AIM OF THE TASK –
If an entry holds a picture, leave that picture out; copy everything else exactly.

━━ DATA SHOWN

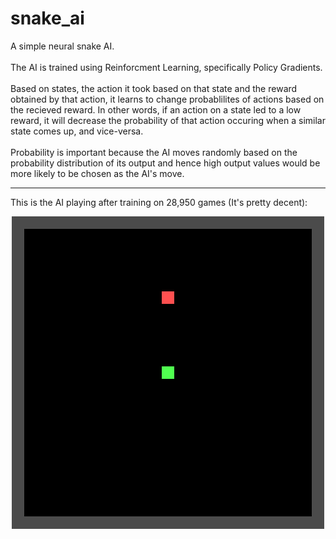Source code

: # snake_ai
A simple neural snake AI.  
\
The AI is trained using Reinforcment Learning, specifically Policy Gradients.   
\
Based on states, the action it took based on that state and the reward obtained by that action, it learns to change probablilites of actions based on the recieved reward. In other words, if an action on a state led to a low reward, it will decrease the probability of that action occuring when a similar state comes up, and vice-versa.  
\
Probability is important because the AI moves randomly based on the probability distribution of its output and hence high output values would be more likely to be chosen as the AI's move.
***
This is the AI playing after training on 28,950 games (It's pretty decent):

<p align="center">
  <img width="500" height="500" src=recording.gif>
</p>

━━━━

PROBLEM SOLUTION –
Source code

: # snake_ai
A simple neural snake AI.  
\
The AI is trained using Reinforcment Learning, specifically Policy Gradients.   
\
Based on states, the action it took based on that state and the reward obtained by that action, it learns to change probablilites of actions based on the recieved reward. In other words, if an action on a state led to a low reward, it will decrease the probability of that action occuring when a similar state comes up, and vice-versa.  
\
Probability is important because the AI moves randomly based on the probability distribution of its output and hence high output values would be more likely to be chosen as the AI's move.
***
This is the AI playing after training on 28,950 games (It's pretty decent):

<p align="center">
  <img width="500" height="500" src=recording.gif>
</p>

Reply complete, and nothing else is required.